> Exercise details
Nothing outside the range below should be printed. Output exactly the lines from the line with "- Remove twizmwazin" to the line with "- Fix error", both included.

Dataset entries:
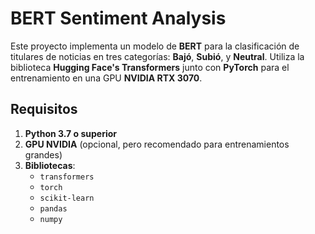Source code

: # BERT Sentiment Analysis

Este proyecto implementa un modelo de **BERT** para la clasificación de titulares de noticias en tres categorías: **Bajó**, **Subió**, y **Neutral**. Utiliza la biblioteca **Hugging Face's Transformers** junto con **PyTorch** para el entrenamiento en una GPU **NVIDIA RTX 3070**.

## Requisitos

1. **Python 3.7 o superior**
2. **GPU NVIDIA** (opcional, pero recomendado para entrenamientos grandes)
3. **Bibliotecas**:
   - `transformers`
   - `torch`
   - `scikit-learn`
   - `pandas`
   - `numpy`
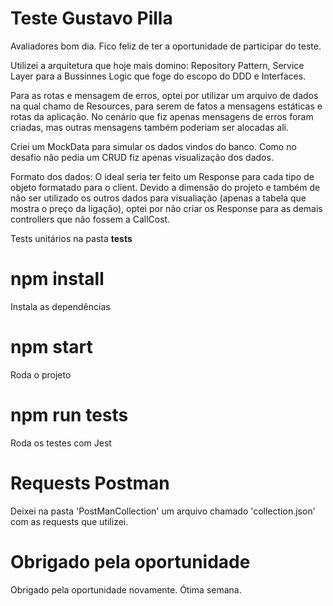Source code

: # Teste Gustavo Pilla

Avaliadores bom dia. Fico feliz de ter a oportunidade de participar do teste.

Utilizei a arquitetura que hoje mais domino: Repository Pattern, Service Layer para a Bussinnes Logic que foge do escopo do DDD e Interfaces.

Para as rotas e mensagem de erros, optei por utilizar um arquivo de dados na qual chamo de Resources, para serem de fatos a mensagens estáticas e rotas da aplicação. No cenário que fiz apenas mensagens de erros foram criadas, mas outras mensagens também poderiam ser alocadas ali.

Criei um MockData para simular os dados vindos do banco. Como no desafio não pedia um CRUD fiz apenas visualização dos dados.

Formato dos dados: O ideal seria ter feito um Response para cada tipo de objeto formatado para o client.
Devido a dimensão do projeto e também de não ser utilizado os outros dados para visualiação (apenas a tabela que mostra o preço da ligação), optei por não criar os Response para as demais controllers que não fossem a CallCost. 

Tests unitários na pasta __tests__

# npm install
Instala as dependências 

# npm start
Roda o projeto

# npm run tests
Roda os testes com Jest

# Requests Postman
Deixei na pasta 'PostManCollection' um arquivo chamado 'collection.json' com as requests que utilizei. 


# Obrigado pela oportunidade
Obrigado pela oportunidade novamente. Ótima semana.

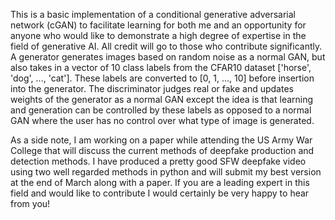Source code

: This is a basic implementation of a conditional generative adversarial network (cGAN) to facilitate learning for both me and an opportunity for anyone who would like to demonstrate a high degree of expertise in the field of generative AI. All credit will go to those who contribute significantly. A generator generates images based on random noise as a normal GAN, but also takes in a vector of 10 class labels from the CFAR10 dataset ['horse', 'dog', ..., 'cat']. These labels are converted to [0, 1, ..., 10] before insertion into the generator.  The discriminator judges real or fake and updates weights of the generator as a normal GAN except the idea is that learning and generation can be controlled by these labels as opposed to a normal GAN where the user has no control over what type of image is generated.  

As a side note, I am working on a paper while attending the US Army War College that will discuss the current methods of deepfake production and detection methods. I have produced a pretty good SFW deepfake video using two well regarded methods in python and will submit my best version at the end of March along with a paper. If you are a leading expert in this field and would like to contribute I would certainly be very happy to hear from you!

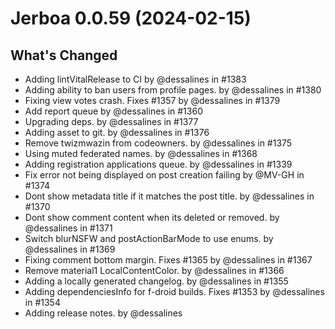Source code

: # Jerboa 0.0.59 (2024-02-15)

## What's Changed

- Adding lintVitalRelease to CI by @dessalines in #1383
- Adding ability to ban users from profile pages. by @dessalines in #1380
- Fixing view votes crash. Fixes #1357 by @dessalines in #1379
- Add report queue by @dessalines in #1360
- Upgrading deps. by @dessalines in #1377
- Adding asset to git. by @dessalines in #1376
- Remove twizmwazin from codeowners. by @dessalines in #1375
- Using muted federated names. by @dessalines in #1368
- Adding registration applications queue. by @dessalines in #1339
- Fix error not being displayed on post creation failing by @MV-GH in #1374
- Dont show metadata title if it matches the post title. by @dessalines in #1370
- Dont show comment content when its deleted or removed. by @dessalines in #1371
- Switch blurNSFW and postActionBarMode to use enums. by @dessalines in #1369
- Fixing comment bottom margin. Fixes #1365 by @dessalines in #1367
- Remove material1 LocalContentColor. by @dessalines in #1366
- Adding a locally generated changelog. by @dessalines in #1355
- Adding dependenciesInfo for f-droid builds. Fixes #1353 by @dessalines in #1354
- Adding release notes. by @dessalines

<!-- generated by git-cliff -->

> Task result
- Remove twizmwazin from codeowners. by @dessalines in #1375
- Using muted federated names. by @dessalines in #1368
- Adding registration applications queue. by @dessalines in #1339
- Fix error not being displayed on post creation failing by @MV-GH in #1374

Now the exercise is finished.